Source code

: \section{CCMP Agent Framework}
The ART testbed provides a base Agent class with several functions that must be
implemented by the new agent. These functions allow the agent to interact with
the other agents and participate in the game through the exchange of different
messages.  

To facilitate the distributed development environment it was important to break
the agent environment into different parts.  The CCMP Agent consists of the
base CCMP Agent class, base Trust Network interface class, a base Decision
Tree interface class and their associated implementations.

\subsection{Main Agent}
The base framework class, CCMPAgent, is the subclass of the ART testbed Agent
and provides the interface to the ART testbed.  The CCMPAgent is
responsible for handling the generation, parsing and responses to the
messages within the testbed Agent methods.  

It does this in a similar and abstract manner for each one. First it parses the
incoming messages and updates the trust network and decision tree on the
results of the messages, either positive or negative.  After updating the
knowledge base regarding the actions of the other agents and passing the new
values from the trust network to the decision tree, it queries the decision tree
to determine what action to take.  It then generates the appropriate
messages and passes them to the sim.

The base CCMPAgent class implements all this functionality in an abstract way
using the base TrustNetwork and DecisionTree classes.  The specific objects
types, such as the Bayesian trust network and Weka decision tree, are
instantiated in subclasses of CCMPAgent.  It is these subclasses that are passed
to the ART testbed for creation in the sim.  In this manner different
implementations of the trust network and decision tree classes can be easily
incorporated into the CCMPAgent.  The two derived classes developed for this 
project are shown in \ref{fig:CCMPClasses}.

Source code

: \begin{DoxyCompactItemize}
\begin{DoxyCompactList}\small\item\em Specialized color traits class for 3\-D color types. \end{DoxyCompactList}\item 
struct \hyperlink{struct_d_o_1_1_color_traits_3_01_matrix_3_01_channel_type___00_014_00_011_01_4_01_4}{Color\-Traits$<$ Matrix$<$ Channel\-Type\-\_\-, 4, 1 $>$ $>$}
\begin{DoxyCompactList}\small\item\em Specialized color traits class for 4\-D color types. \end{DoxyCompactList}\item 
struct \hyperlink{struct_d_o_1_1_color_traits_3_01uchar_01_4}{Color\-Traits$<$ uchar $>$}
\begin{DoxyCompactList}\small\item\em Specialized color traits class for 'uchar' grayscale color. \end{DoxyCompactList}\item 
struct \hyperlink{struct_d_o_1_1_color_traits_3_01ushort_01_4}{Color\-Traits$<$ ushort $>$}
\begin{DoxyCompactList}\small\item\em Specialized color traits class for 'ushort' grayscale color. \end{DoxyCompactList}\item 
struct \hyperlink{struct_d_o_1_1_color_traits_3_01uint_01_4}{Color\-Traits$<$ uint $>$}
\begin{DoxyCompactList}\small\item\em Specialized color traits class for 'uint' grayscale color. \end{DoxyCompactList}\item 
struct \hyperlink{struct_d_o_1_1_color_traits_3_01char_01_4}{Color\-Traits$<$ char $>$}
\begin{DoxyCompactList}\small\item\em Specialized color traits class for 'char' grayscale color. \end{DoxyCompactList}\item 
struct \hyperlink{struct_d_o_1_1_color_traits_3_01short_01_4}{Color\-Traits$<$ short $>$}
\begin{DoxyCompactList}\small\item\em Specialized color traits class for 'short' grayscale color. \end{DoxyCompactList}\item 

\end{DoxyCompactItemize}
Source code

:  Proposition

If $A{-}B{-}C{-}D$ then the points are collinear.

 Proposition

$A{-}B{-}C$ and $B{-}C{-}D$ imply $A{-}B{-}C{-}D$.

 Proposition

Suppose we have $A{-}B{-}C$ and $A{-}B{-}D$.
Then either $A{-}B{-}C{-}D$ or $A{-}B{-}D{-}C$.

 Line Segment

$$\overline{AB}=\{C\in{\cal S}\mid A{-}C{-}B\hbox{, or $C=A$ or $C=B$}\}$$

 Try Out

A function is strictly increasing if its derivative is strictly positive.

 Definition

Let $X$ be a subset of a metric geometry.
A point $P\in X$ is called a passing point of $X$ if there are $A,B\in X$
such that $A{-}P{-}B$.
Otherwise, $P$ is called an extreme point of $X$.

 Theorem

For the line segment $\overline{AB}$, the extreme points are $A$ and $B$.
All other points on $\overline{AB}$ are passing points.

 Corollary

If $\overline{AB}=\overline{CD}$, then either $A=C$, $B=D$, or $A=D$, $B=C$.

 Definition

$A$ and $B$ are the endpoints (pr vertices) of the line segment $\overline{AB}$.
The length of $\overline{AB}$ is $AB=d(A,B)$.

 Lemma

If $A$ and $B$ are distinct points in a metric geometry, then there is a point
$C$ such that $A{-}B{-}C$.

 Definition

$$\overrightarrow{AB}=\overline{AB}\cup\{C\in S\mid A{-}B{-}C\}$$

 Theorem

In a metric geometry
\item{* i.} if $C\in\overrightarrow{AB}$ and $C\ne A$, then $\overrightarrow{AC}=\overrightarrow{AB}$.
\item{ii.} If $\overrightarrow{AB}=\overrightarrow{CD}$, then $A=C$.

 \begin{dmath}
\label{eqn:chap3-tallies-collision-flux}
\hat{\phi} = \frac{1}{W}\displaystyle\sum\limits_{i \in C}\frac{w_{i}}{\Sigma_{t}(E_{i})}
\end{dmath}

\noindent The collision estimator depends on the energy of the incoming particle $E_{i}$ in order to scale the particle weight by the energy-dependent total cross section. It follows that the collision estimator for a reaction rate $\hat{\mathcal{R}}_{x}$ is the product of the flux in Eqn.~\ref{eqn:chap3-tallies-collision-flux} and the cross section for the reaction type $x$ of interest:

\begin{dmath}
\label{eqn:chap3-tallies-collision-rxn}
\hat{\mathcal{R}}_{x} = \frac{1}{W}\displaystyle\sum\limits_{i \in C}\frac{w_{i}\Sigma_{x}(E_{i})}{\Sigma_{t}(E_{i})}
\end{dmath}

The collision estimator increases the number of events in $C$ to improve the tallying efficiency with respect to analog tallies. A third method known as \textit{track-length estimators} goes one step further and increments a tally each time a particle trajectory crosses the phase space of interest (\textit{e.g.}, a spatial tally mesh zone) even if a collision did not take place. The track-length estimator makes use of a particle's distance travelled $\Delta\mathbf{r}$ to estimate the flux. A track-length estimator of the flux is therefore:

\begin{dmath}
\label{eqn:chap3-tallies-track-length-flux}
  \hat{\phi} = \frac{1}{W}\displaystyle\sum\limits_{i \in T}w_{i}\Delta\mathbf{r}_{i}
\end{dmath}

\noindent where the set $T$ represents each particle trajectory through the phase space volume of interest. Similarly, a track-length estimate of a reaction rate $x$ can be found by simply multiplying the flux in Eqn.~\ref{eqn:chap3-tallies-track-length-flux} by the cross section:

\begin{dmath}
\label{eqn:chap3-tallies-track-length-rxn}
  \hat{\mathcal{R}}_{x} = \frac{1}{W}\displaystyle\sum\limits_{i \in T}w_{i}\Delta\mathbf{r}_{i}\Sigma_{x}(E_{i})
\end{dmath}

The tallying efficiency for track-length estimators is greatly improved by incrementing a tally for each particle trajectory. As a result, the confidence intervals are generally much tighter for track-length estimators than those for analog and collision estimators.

Task description »
Copy, from the material above, each line in which the string "base" occurs.

Exercise answer »
The ART testbed provides a base Agent class with several functions that must be
base CCMP Agent class, base Trust Network interface class, a base Decision
The base framework class, CCMPAgent, is the subclass of the ART testbed Agent
knowledge base regarding the actions of the other agents and passing the new
The base CCMPAgent class implements all this functionality in an abstract way
using the base TrustNetwork and DecisionTree classes.  The specific objects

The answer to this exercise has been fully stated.